Too funny! I laugh because I relate! My other favorite essay explains the writing wisdom gleaned from Snoopy. Yes, Snoopy! It is a beautiful piece any writer will enjoy. In it, she shares a hilarious snippet where Snoopy receives an invitation to come out and play. In true rejection letter format, he gives his apologies and ends with, "We hope you will be successful elsewhere." Ha!

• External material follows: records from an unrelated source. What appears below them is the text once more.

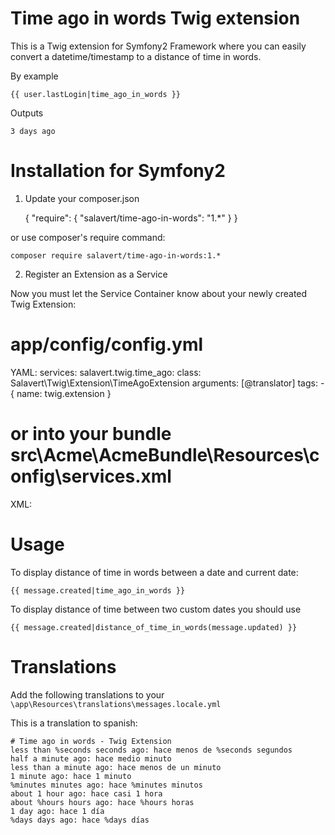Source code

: # Time ago in words Twig extension

This is a Twig extension for Symfony2 Framework where you can easily convert a datetime/timestamp to a distance of time in words.

By example

	{{ user.lastLogin|time_ago_in_words }}
	
Outputs

	3 days ago

# Installation for Symfony2

1. Update your composer.json

	{
		"require": {
			"salavert/time-ago-in-words": "1.*"
		}
	}
	
or use composer's require command:

	composer require salavert/time-ago-in-words:1.*

2. Register an Extension as a Service

Now you must let the Service Container know about your newly created Twig Extension:

# app/config/config.yml
YAML:
	services:
		salavert.twig.time_ago:
			class: Salavert\Twig\Extension\TimeAgoExtension
			arguments: [@translator]
			tags:
			- { name: twig.extension }

# or into your bundle src\Acme\AcmeBundle\Resources\config\services.xml
XML:
	<service id="salavert.twig.time_ago" class="Salavert\Twig\Extension\TimeAgoExtension">
		<tag name="twig.extension" />
		<argument type="service" id="translator" />
        </service>

# Usage

To display distance of time in words between a date and current date:

	{{ message.created|time_ago_in_words }}
	

To display distance of time between two custom dates you should use 

	{{ message.created|distance_of_time_in_words(message.updated) }}

# Translations

Add the following translations to your `\app\Resources\translations\messages.locale.yml`

This is a translation to spanish:

	# Time ago in words - Twig Extension
	less than %seconds seconds ago: hace menos de %seconds segundos
	half a minute ago: hace medio minuto
	less than a minute ago: hace menos de un minuto
	1 minute ago: hace 1 minuto
	%minutes minutes ago: hace %minutes minutos
	about 1 hour ago: hace casi 1 hora
	about %hours hours ago: hace %hours horas
	1 day ago: hace 1 día
	%days days ago: hace %days días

She also shares homage essays to Eudora Welty and Kate Di Camillo. Since I love Kate Di Camillo's work (sad to say, not as familiar with Welty), I now intend to remedy the oversight of missing her book called The Magician's Elephant. This is the one Patchett declares her favorite. She writes about coming to provide an endorsement for Tom Hanks' short story collection and then through him, meeting his personal assistant, Sooki. She writes about securing Hanks as the narrator of the audio version of The Dutch House (the way I consumed the book).
The title of this book comes from her interactions with Sooki. A very private woman, Sooki shares a simple statement of her battle with cancer. Patchett, whose husband is a doctor, secures her a spot in local clinical trials and invites her to stay in their home. Ah, the beauty of this example of giving leading to far greater receiving. As is always true, when you open your heart to another, your own heart expands.
Content caution: 📒 - the book explains her father's unheeded suggestions to remove sexual content from her books and also shares an experience with drugs, intended to ease some of Sooki's pain.